═════ Records provided ═════

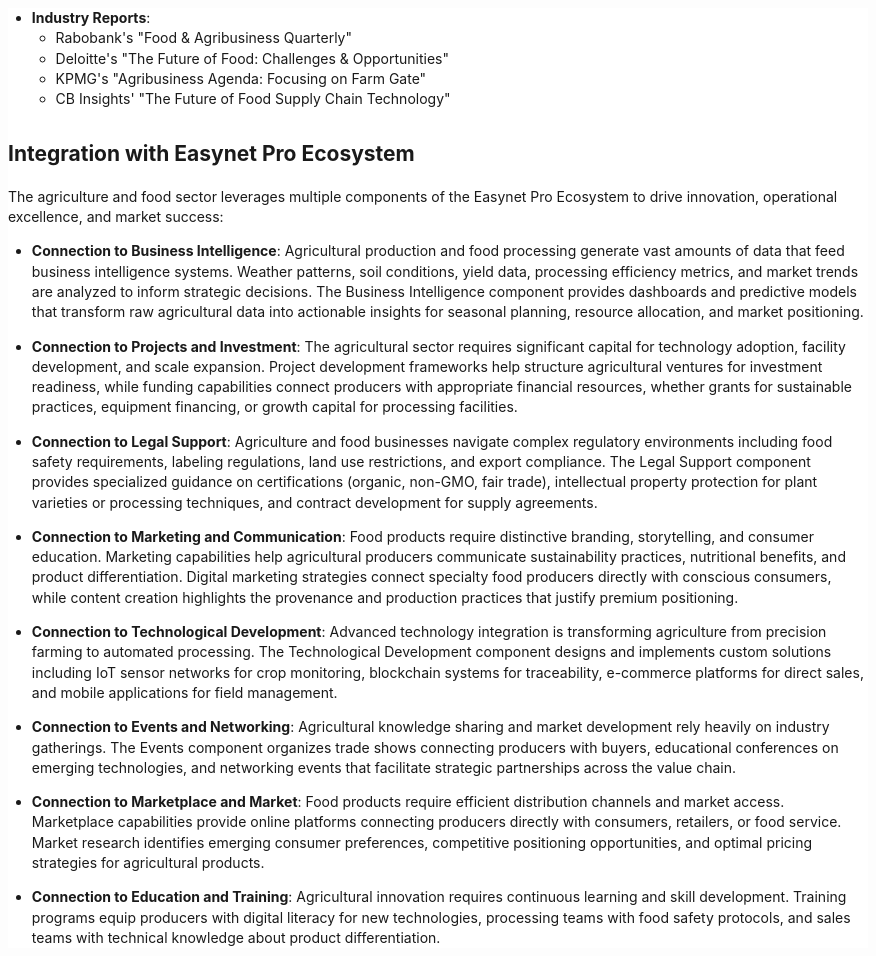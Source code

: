 - **Industry Reports**:
  - Rabobank's "Food & Agribusiness Quarterly" 
  - Deloitte's "The Future of Food: Challenges & Opportunities"
  - KPMG's "Agribusiness Agenda: Focusing on Farm Gate"
  - CB Insights' "The Future of Food Supply Chain Technology"

## Integration with Easynet Pro Ecosystem

The agriculture and food sector leverages multiple components of the Easynet Pro Ecosystem to drive innovation, operational excellence, and market success:

- **Connection to Business Intelligence**: Agricultural production and food processing generate vast amounts of data that feed business intelligence systems. Weather patterns, soil conditions, yield data, processing efficiency metrics, and market trends are analyzed to inform strategic decisions. The Business Intelligence component provides dashboards and predictive models that transform raw agricultural data into actionable insights for seasonal planning, resource allocation, and market positioning.

- **Connection to Projects and Investment**: The agricultural sector requires significant capital for technology adoption, facility development, and scale expansion. Project development frameworks help structure agricultural ventures for investment readiness, while funding capabilities connect producers with appropriate financial resources, whether grants for sustainable practices, equipment financing, or growth capital for processing facilities.

- **Connection to Legal Support**: Agriculture and food businesses navigate complex regulatory environments including food safety requirements, labeling regulations, land use restrictions, and export compliance. The Legal Support component provides specialized guidance on certifications (organic, non-GMO, fair trade), intellectual property protection for plant varieties or processing techniques, and contract development for supply agreements.

- **Connection to Marketing and Communication**: Food products require distinctive branding, storytelling, and consumer education. Marketing capabilities help agricultural producers communicate sustainability practices, nutritional benefits, and product differentiation. Digital marketing strategies connect specialty food producers directly with conscious consumers, while content creation highlights the provenance and production practices that justify premium positioning.

- **Connection to Technological Development**: Advanced technology integration is transforming agriculture from precision farming to automated processing. The Technological Development component designs and implements custom solutions including IoT sensor networks for crop monitoring, blockchain systems for traceability, e-commerce platforms for direct sales, and mobile applications for field management.

- **Connection to Events and Networking**: Agricultural knowledge sharing and market development rely heavily on industry gatherings. The Events component organizes trade shows connecting producers with buyers, educational conferences on emerging technologies, and networking events that facilitate strategic partnerships across the value chain.

- **Connection to Marketplace and Market**: Food products require efficient distribution channels and market access. Marketplace capabilities provide online platforms connecting producers directly with consumers, retailers, or food service. Market research identifies emerging consumer preferences, competitive positioning opportunities, and optimal pricing strategies for agricultural products.

- **Connection to Education and Training**: Agricultural innovation requires continuous learning and skill development. Training programs equip producers with digital literacy for new technologies, processing teams with food safety protocols, and sales teams with technical knowledge about product differentiation.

═════

Instructions to follow —
Show every line above where "differentiation" is found.

Response below —
- **Connection to Marketing and Communication**: Food products require distinctive branding, storytelling, and consumer education. Marketing capabilities help agricultural producers communicate sustainability practices, nutritional benefits, and product differentiation. Digital marketing strategies connect specialty food producers directly with conscious consumers, while content creation highlights the provenance and production practices that justify premium positioning.
- **Connection to Education and Training**: Agricultural innovation requires continuous learning and skill development. Training programs equip producers with digital literacy for new technologies, processing teams with food safety protocols, and sales teams with technical knowledge about product differentiation.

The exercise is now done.